# Luther + #8 for Brandon Roy? (Roy to Houston updates)



## The_Franchise (Mar 30, 2003)

http://www.draftexpress.com/viewarticle.php?a=1363

Again it's just draftexpress, and they have been writing damn near anything in terms of speculation to generate interest.

If Roy is available at 6... I do it in a heartbeat. Then if we can magically trade for Seattle's #10 and get Brewer, I celebrate like the guys in Miami.


----------



## Gotham2krazy (Nov 22, 2005)

*Re: [Rumor] Luther + #8 for #6*

I trust draftexpres, they usually have good sources and good at speculating. It's better than say, nbadraft.net or hoopsworld.com.


----------



## Avalanche (Nov 17, 2005)

*Re: [Rumor] Luther + #8 for #6*

as a wolves fan i think i'd only be down if marcus williams was still on the board at 8


----------



## Ballscientist (Nov 11, 2002)

*Re: [Rumor] Luther + #8 for #6*

Trade-up is always better than trade-down. I don't believe this trade can go down. Wolves don't need Head, they need 2 more hands.


----------



## K-Dub (Jun 26, 2005)

*Re: [Rumor] Luther + #8 for #6*



Ballscientist said:


> Trade-up is always better than trade-down. I don't believe this trade can go down. Wolves don't need Head, they need 2 more hands.


pssh... Wolves are gettin Head. What's better than that? :biggrin:


----------



## CrackerJack (Jul 2, 2005)

*Re: [Rumor] Luther + #8 for #6*



K-Dub said:


> pssh... Wolves are gettin Head. What's better than that? :biggrin:


Swift Head


----------



## K-Dub (Jun 26, 2005)

*Re: [Rumor] Luther + #8 for #6*



CrackerJack said:


> Swift Head


:rofl:


----------



## Yao Mania (Aug 4, 2003)

*Re: [Rumor] Luther + #8 for #6*



CrackerJack said:


> Swift Head


:laugh:

well u guys know how I feel, I don't wanna give up on Head yet, and especially not for moving up 2 spots in the draft... haven't we learned anything from the Eddie Griffin trade??


----------



## HayesFan (Feb 16, 2006)

*Re: [Rumor] Luther + #8 for #6*

Awww... I like Luther!! I liked him at Illinois and he seemed to do decently this past year... and umm wasn't he listed on the second rookie team? Can't we get rid of Swift or someone else instead?

To be honest though, I can't see in this draft that moving up two places is worth losing a player with that much potential. There just isn't that big of a jump from 6-8 as far as the talent pull...

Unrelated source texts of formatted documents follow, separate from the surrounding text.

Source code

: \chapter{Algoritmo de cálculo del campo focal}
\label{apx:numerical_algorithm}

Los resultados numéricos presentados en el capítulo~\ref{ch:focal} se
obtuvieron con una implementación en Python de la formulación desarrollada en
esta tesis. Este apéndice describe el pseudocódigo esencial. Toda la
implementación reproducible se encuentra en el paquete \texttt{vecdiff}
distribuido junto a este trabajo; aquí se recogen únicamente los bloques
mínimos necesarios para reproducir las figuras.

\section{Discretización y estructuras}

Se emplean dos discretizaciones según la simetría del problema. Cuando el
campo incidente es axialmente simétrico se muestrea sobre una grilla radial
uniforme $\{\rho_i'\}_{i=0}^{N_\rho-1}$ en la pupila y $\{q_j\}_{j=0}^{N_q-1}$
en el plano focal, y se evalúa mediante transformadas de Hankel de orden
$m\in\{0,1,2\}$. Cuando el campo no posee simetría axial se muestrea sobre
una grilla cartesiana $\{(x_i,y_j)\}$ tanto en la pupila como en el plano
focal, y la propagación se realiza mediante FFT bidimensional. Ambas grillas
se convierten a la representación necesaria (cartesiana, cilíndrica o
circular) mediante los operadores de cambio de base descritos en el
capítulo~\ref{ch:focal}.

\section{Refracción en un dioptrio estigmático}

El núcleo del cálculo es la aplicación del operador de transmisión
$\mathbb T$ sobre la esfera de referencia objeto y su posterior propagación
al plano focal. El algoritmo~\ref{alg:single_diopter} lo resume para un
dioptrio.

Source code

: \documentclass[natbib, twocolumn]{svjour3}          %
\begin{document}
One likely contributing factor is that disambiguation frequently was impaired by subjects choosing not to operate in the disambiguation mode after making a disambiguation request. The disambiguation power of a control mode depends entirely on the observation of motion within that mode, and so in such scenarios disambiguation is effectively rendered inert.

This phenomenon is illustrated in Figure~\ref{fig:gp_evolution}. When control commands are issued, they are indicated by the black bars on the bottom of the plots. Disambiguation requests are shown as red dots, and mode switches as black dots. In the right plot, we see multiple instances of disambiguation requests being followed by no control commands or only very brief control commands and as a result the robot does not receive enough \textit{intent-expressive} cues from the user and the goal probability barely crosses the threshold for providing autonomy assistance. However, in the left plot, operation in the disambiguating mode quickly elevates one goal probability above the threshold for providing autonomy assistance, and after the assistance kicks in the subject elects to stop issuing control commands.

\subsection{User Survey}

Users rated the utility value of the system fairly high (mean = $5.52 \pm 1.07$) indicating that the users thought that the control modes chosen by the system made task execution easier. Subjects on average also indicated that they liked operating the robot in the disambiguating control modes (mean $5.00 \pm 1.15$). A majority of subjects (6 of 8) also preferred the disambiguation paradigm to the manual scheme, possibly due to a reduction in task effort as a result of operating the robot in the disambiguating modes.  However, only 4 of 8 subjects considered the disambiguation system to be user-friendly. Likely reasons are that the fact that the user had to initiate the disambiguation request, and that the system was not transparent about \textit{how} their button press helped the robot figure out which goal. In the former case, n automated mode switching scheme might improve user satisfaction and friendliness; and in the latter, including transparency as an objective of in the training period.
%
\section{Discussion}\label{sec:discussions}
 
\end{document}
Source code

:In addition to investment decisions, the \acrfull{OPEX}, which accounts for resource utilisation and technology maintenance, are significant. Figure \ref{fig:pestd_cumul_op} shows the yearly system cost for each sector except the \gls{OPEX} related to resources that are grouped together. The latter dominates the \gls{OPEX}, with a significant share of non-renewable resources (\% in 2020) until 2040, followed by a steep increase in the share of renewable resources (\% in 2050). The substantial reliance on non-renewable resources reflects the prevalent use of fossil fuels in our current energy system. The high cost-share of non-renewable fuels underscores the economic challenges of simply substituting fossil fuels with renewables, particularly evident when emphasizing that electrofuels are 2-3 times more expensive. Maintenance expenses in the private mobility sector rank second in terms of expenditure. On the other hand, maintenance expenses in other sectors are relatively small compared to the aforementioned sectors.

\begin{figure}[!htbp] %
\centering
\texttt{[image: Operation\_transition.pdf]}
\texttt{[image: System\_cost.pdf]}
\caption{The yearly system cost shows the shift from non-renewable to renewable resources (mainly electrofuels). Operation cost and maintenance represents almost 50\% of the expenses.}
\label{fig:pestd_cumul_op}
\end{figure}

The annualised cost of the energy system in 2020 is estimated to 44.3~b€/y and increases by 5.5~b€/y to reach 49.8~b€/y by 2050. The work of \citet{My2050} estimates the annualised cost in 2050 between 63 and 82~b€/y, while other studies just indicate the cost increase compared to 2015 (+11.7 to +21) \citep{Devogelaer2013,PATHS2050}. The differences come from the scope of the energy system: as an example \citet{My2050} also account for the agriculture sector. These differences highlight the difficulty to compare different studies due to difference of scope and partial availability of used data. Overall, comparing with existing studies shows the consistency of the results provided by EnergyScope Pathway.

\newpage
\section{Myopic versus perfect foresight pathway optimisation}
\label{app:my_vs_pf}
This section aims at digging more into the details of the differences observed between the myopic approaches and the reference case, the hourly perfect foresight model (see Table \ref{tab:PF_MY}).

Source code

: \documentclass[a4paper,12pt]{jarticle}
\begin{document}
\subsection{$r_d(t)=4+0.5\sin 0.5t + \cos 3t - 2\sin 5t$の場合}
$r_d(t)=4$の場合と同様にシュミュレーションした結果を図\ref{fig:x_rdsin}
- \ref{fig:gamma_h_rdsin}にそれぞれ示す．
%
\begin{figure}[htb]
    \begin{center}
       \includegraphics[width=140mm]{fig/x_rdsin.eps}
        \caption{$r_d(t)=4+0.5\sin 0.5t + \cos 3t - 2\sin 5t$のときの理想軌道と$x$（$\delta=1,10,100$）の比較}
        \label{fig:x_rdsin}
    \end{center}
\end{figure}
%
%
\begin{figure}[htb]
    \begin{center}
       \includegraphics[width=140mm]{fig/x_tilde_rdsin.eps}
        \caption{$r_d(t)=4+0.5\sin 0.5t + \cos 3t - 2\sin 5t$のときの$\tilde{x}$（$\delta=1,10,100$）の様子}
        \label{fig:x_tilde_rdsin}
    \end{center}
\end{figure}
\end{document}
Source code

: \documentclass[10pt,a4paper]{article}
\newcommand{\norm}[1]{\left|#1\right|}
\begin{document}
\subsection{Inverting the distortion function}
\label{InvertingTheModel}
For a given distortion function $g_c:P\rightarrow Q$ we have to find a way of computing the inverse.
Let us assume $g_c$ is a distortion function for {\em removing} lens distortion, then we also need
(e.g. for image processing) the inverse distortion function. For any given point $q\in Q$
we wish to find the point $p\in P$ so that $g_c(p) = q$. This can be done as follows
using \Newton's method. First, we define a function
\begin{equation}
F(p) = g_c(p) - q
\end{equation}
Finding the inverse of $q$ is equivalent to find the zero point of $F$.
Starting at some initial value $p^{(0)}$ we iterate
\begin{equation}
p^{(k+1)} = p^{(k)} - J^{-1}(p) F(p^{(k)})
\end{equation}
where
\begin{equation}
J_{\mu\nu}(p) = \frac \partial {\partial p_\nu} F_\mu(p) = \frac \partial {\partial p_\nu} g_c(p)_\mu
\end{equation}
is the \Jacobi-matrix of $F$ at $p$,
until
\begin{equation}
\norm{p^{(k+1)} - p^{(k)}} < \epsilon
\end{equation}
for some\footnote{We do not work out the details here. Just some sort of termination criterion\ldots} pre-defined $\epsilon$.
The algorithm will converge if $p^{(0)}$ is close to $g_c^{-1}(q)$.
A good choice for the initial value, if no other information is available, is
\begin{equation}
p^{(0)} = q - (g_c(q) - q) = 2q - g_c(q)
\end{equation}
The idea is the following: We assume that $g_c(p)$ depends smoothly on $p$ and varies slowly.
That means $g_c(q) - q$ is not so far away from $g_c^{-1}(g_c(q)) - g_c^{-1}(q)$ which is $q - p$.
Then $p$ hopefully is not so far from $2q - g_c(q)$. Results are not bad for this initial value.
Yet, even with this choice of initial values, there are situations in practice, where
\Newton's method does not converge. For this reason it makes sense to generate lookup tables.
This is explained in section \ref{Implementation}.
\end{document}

but that's just one girl's opinion!


----------



## sherwin (Mar 21, 2005)

*Re: [Rumor] Luther + #8 for #6*

Remember that one win we got late in the season? wasn't vs. the Wolves? I think we'd have 6 if not for that last minute victory. I don't think it's worth Luther Head to go up 2 spots...


----------



## CrackerJack (Jul 2, 2005)

*Re: [Rumor] Luther + #8 for #6*

isnt giving away luther like giving up a lottery pick because if luther were to be drafted this year wouldnt he be a lottery player due to the weak draft, so in effect we got a definate sleeper from the draft last year and he has proven he can play and seriously management has to love head


----------



## Dean the Master (Feb 19, 2006)

*Re: [Rumor] Luther + #8 for #6*

NO, this is a bad trade. We have Head who is proven to have great value. Plus, Moving from 6rh to 8th is not worth it.


----------



## CrackerJack (Jul 2, 2005)

*Re: [Rumor] Luther + #8 for #6*



Dean the Master said:


> NO, this is a bad trade. We have Head who is proven to have great value. Plus, Moving from 6rh to 8th is not worth it.


especially in this draft


----------



## jdiggidy (Jun 21, 2003)

*Re: [Rumor] Luther + #8 for #6*

I have to agree on ALL fronts. Not ready to give up on Luther yet BUT IF Roy is there at 6 then I just might have to pull the trigger.


----------



## danred7 (Apr 19, 2006)

*Re: [Rumor] Luther + #8 for #6*

Wasn't Luther your best Guard last year? Why trade up to get Roy when you could just take Marcus Williams/ Randy Foye.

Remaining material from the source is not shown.